Autre grief : l’attrait croissant des jeunes médecins pour le salariat et des horaires à la carte complexifie la tâche des libéraux en quête de remplaçants ou de successeurs. Et d'évoquer la démarche de certains centres de santé mettant en avant les 35h ou 39h hebdomadaires ou l’absence de gardes et de contraintes. Selon le patron de la CSMF, « ce n’est pas responsable de tenir ce genre de discours alors que notre système craque de partout ». Son syndicat défend « une politique de droits et de devoirs pour tous les acteurs de la santé », en particulier pour les médecins « qu’ils soient libéraux ou salariés ».
Même regard critique au Syndicat des médecins libéraux (SML). Son président, le Dr Philippe Vermesch, regrette que nombre de centres de santé, aux horaires encadrés, « ne participent pas à la permanence des soins et aux gardes ». « Un médecin libéral équivaut à 2,2 salariés » en termes de productivité, évalue-t-il. Quant au salariat, sous couvert d’apporter une réponse plus directe dans les zones fragiles, il « vise à éradiquer la médecine libérale au profit d’une médecine publique » dénonçait déjà le SML en 2018. Quatre ans plus tard, son président persiste et signe : « Le salariat se développe partout mais coûte plus cher à tout le monde. En termes de performance, vous ne ferez pas mieux qu’un libéral, aussi bien en matière de patients vus que d’actes réalisés ». Une tendance jugée d'autant plus inquiétante dans un contexte où la moyenne d’âge de la profession augmente et où le défi consiste à regagner du temps médical. Pendant ce temps, des centres de santé « promeuvent leur exercice sur de grands panneaux d'affichage, c'est de la concurrence déloyale », juge le stomatologue.
Distorsion de concurrence
Président de l’Union française pour une médecine libre (UFML-Syndicat), le Dr Jérôme Marty parle également de « distorsion de concurrence », dès lors que le modèle économique de ces dispensaires — que le financement soit municipal, départemental, régional ou associatif — « repose largement sur des subventions » dont ne bénéficient pas les libéraux. Pour le généraliste de Fronton, « les actes à 25 euros ne suffisent pas à payer les salaires et, sans subvention, le modèle s’effondre ».

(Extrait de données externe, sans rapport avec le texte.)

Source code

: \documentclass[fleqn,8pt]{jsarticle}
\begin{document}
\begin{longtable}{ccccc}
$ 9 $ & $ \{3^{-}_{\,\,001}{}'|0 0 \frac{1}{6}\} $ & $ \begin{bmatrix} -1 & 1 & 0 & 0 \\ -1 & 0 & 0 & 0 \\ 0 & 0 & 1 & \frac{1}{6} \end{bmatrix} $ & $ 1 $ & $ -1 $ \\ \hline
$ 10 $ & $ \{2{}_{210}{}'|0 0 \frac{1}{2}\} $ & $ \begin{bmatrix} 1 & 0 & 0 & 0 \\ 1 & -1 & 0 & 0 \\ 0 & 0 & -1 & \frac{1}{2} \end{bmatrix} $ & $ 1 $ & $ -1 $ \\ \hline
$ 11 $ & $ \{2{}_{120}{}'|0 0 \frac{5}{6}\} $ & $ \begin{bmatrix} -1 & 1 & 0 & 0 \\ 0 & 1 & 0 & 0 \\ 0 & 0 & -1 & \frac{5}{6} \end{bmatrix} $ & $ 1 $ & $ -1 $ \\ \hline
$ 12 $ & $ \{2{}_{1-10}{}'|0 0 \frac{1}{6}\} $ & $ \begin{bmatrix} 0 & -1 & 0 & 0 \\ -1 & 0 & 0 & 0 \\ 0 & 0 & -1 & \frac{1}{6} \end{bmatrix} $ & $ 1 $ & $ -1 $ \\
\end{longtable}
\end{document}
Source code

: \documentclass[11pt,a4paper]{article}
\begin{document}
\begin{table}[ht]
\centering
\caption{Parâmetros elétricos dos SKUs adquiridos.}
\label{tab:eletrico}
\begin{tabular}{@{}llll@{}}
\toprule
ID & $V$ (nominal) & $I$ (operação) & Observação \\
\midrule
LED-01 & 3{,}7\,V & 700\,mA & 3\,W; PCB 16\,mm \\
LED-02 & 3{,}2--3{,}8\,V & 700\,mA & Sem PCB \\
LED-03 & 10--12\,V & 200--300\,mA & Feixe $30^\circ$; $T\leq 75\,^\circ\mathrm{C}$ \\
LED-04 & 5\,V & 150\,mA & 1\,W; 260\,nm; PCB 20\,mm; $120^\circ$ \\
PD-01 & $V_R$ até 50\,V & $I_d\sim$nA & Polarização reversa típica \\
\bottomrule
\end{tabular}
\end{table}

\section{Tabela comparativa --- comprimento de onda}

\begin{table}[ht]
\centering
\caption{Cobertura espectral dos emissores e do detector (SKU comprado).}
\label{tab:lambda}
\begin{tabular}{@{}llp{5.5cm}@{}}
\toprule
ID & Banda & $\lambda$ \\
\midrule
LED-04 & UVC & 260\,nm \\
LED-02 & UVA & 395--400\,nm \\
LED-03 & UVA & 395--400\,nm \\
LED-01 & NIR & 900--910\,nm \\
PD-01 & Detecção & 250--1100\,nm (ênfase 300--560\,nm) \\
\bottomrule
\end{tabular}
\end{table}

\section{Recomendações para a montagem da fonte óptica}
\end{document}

Quant à l’argument de la complexité et de la vulnérabilité de la patientèle, il agace également le secteur libéral. « Les centres de santé nous disent "on prend le temps d’examiner les patients, de les voir dans leur globalité" Mais pourquoi ont-ils ce temps ? Parce qu’ils n’ont pas besoin d‘être rentables ». Pour sortir de cette « escroquerie intellectuelle », le président de l’UFML exige une transparence sur le budget du secteur. « Il faudrait connaître le montant exact des subventions par an, les coûts des centres et donc le coût par patient pour le rapporter au prix de l‘acte. »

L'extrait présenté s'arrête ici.